---------- Material for this exercise ----------
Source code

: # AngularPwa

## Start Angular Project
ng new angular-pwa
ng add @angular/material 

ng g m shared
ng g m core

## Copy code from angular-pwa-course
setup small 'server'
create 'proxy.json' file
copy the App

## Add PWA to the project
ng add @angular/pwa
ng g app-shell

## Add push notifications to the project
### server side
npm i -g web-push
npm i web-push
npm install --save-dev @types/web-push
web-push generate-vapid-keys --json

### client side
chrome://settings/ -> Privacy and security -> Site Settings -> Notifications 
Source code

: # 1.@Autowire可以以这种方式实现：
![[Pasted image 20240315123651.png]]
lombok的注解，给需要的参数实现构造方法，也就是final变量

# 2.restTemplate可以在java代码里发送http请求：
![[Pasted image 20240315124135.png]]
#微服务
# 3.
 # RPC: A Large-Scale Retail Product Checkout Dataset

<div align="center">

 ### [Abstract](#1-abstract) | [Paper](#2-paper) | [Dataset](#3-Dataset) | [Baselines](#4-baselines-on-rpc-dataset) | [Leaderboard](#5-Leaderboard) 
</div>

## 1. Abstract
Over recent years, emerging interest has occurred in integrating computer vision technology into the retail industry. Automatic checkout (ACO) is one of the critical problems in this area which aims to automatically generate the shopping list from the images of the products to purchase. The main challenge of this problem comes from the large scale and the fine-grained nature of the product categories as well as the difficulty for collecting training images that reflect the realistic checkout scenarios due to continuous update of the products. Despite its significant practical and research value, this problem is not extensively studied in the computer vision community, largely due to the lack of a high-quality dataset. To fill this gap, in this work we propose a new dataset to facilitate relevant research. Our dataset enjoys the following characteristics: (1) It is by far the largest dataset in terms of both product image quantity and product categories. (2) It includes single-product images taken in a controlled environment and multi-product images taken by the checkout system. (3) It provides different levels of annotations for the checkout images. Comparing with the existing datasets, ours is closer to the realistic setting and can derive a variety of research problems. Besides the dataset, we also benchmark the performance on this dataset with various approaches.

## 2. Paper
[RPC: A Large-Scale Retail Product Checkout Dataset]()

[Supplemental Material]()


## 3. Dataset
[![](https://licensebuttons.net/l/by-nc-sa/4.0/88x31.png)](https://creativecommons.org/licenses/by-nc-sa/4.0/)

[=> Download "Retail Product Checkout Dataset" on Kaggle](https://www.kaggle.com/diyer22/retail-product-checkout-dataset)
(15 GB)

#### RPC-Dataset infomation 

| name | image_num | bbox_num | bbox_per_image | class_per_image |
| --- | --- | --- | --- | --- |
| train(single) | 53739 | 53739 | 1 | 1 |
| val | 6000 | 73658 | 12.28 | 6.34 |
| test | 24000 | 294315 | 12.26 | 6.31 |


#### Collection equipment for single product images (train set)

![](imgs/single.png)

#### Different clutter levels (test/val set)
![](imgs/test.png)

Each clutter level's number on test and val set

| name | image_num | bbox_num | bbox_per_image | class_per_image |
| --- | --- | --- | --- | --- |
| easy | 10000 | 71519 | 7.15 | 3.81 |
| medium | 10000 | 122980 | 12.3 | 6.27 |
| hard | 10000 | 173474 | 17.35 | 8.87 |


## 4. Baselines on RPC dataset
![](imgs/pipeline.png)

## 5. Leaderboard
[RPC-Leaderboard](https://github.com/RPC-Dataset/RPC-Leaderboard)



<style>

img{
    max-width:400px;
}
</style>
----------
§ Exercise directions
Repeat the data exactly. Omit nothing.

§ Result of the task
Source code

: # AngularPwa

## Start Angular Project
ng new angular-pwa
ng add @angular/material 

ng g m shared
ng g m core

## Copy code from angular-pwa-course
setup small 'server'
create 'proxy.json' file
copy the App

## Add PWA to the project
ng add @angular/pwa
ng g app-shell

## Add push notifications to the project
### server side
npm i -g web-push
npm i web-push
npm install --save-dev @types/web-push
web-push generate-vapid-keys --json

### client side
chrome://settings/ -> Privacy and security -> Site Settings -> Notifications 
Source code

: # 1.@Autowire可以以这种方式实现：
![[Pasted image 20240315123651.png]]
lombok的注解，给需要的参数实现构造方法，也就是final变量

# 2.restTemplate可以在java代码里发送http请求：
![[Pasted image 20240315124135.png]]
#微服务
# 3.
 # RPC: A Large-Scale Retail Product Checkout Dataset

<div align="center">

 ### [Abstract](#1-abstract) | [Paper](#2-paper) | [Dataset](#3-Dataset) | [Baselines](#4-baselines-on-rpc-dataset) | [Leaderboard](#5-Leaderboard) 
</div>

## 1. Abstract
Over recent years, emerging interest has occurred in integrating computer vision technology into the retail industry. Automatic checkout (ACO) is one of the critical problems in this area which aims to automatically generate the shopping list from the images of the products to purchase. The main challenge of this problem comes from the large scale and the fine-grained nature of the product categories as well as the difficulty for collecting training images that reflect the realistic checkout scenarios due to continuous update of the products. Despite its significant practical and research value, this problem is not extensively studied in the computer vision community, largely due to the lack of a high-quality dataset. To fill this gap, in this work we propose a new dataset to facilitate relevant research. Our dataset enjoys the following characteristics: (1) It is by far the largest dataset in terms of both product image quantity and product categories. (2) It includes single-product images taken in a controlled environment and multi-product images taken by the checkout system. (3) It provides different levels of annotations for the checkout images. Comparing with the existing datasets, ours is closer to the realistic setting and can derive a variety of research problems. Besides the dataset, we also benchmark the performance on this dataset with various approaches.

## 2. Paper
[RPC: A Large-Scale Retail Product Checkout Dataset]()

[Supplemental Material]()


## 3. Dataset
[![](https://licensebuttons.net/l/by-nc-sa/4.0/88x31.png)](https://creativecommons.org/licenses/by-nc-sa/4.0/)

[=> Download "Retail Product Checkout Dataset" on Kaggle](https://www.kaggle.com/diyer22/retail-product-checkout-dataset)
(15 GB)

#### RPC-Dataset infomation 

| name | image_num | bbox_num | bbox_per_image | class_per_image |
| --- | --- | --- | --- | --- |
| train(single) | 53739 | 53739 | 1 | 1 |
| val | 6000 | 73658 | 12.28 | 6.34 |
| test | 24000 | 294315 | 12.26 | 6.31 |


#### Collection equipment for single product images (train set)

![](imgs/single.png)

#### Different clutter levels (test/val set)
![](imgs/test.png)

Each clutter level's number on test and val set

| name | image_num | bbox_num | bbox_per_image | class_per_image |
| --- | --- | --- | --- | --- |
| easy | 10000 | 71519 | 7.15 | 3.81 |
| medium | 10000 | 122980 | 12.3 | 6.27 |
| hard | 10000 | 173474 | 17.35 | 8.87 |


## 4. Baselines on RPC dataset
![](imgs/pipeline.png)

## 5. Leaderboard
[RPC-Leaderboard](https://github.com/RPC-Dataset/RPC-Leaderboard)



<style>

img{
    max-width:400px;
}
</style>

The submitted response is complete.